Other vaccines exist that can be administered to chicks and adult birds besides these two. There are shots for Newcastle disease, a severe respiratory infection; for fowl pox, which is not at all related to chicken pox; for infectious bronchitis, which is so contagious it can spread between chickens more than half a mile apart; and for laryngotracheitis, a sort of infectious chicken asthma. My mind began to boggle at the thought of all these injections. Chicks were so tiny... wouldn't the needle just go right through them?
Fortunately, I received some excellent advice from a veterinary nurse who happened to raise chickens herself: no need to vaccinate for laryngotracheitis or fowl pox unless symptoms manifest, and combine the Newcastle and bronchitis into one vaccine, administered orally. Should I have to administer a vaccine via injection, do it subcutaneously — just beneath the skin at nape of the chicken's neck. She informed me that the Randall Burkey Company was the most reliable supplier of poultry vaccines should I need them.

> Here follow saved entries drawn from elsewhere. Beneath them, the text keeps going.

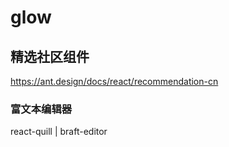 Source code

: # glow

## 精选社区组件
https://ant.design/docs/react/recommendation-cn

### 富文本编辑器
react-quill | braft-editor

I bought a set of chicken-sized syringes, just to be safe. Tractor Supply carried them and, should vaccines need to be administered due to an illness raging through our flock, I didn't want to be running like, well, like a chicken without its head, searching high and low for the right-sized syringe.
Other supplies made it into our chick first-aid kit: a bottle of apple-cider vinegar, which, when added to the chicks' water, promotes the growth of beneficial intestinal flora and helps combat loose stools; a box of Band-Aids, to use should any of the chicks display splayed-leg syndrome (going into the splits due to minimized muscle development; the Band-Aid is wrapped around each "ankle" to keep the legs parallel and the bird upright); a roll of medical adhesive tape, to combat curled or crooked toes (chicks' toes that curl under or bend in unnatural ways; the adhesive tape is gently wrapped around the toe to straighten it and serve as a "shoe" until the bone has straightened); and finally, soft squares of absorbent white cloths and Q-tips to help treat pasty butt.
Pasty butt, or sticky bottoms, is a very common condition in chicks. Stressed-out chicks, or chicks who haven't yet balanced their water intake versus their feed intake, have problems pooping. Instead of dropping to the ground, the poop "pastes" to the affected chick's bottom. It seems almost trivial but, if left untreated, pasty butt can kill a chick since it effectively seals a chick's vent (the exit hole for poop and, in adult hens, for eggs). The treatment is relatively easy: dip a Q-tip in warm water, then wipe away the paste until the vent is clear.
That's the theory, of course. The reality, as I discovered with Barbra, one of our Ameraucana chicks, is that the paste spreads into the chick's down, becoming really hard clumps that no soft rubbing with a Q-tip is going to remove. Barbra sang like her namesake while I switched from Q-tips to the cloth squares, soaking them in warm water before applying them to her hindquarters in hopes that this would loosen the matted material. When that proved futile, and when practically the entire town could hear Barbra's protests, J finally suggested dunking Barbra's rear into a chick-sized bowl of water. While I tried in vain to calm Barbra down, stroking her fuzzy neck and cooing reassuringly to her, J approached with a tiny Tupperware brimming with water. On the count of three, I dipped Barbra's tush into the bowl, expecting shrieks to emanate from the little bird. Instead, we were greeted with silence as Barbra backed her little butt into the water and sank down in seeming relief. A few moments later, her bottom was paste free and she was busily warming herself beneath the brooder's heat lamp. Crisis averted... until two days later, when Barbra developed pasty butt again. Poor Barbra. I suppose that this is what happens to chicks at the bottom of the pecking order. Good thing human babies don't have to worry about that until they're in college. Middle school? I'll shoot for kindergarten.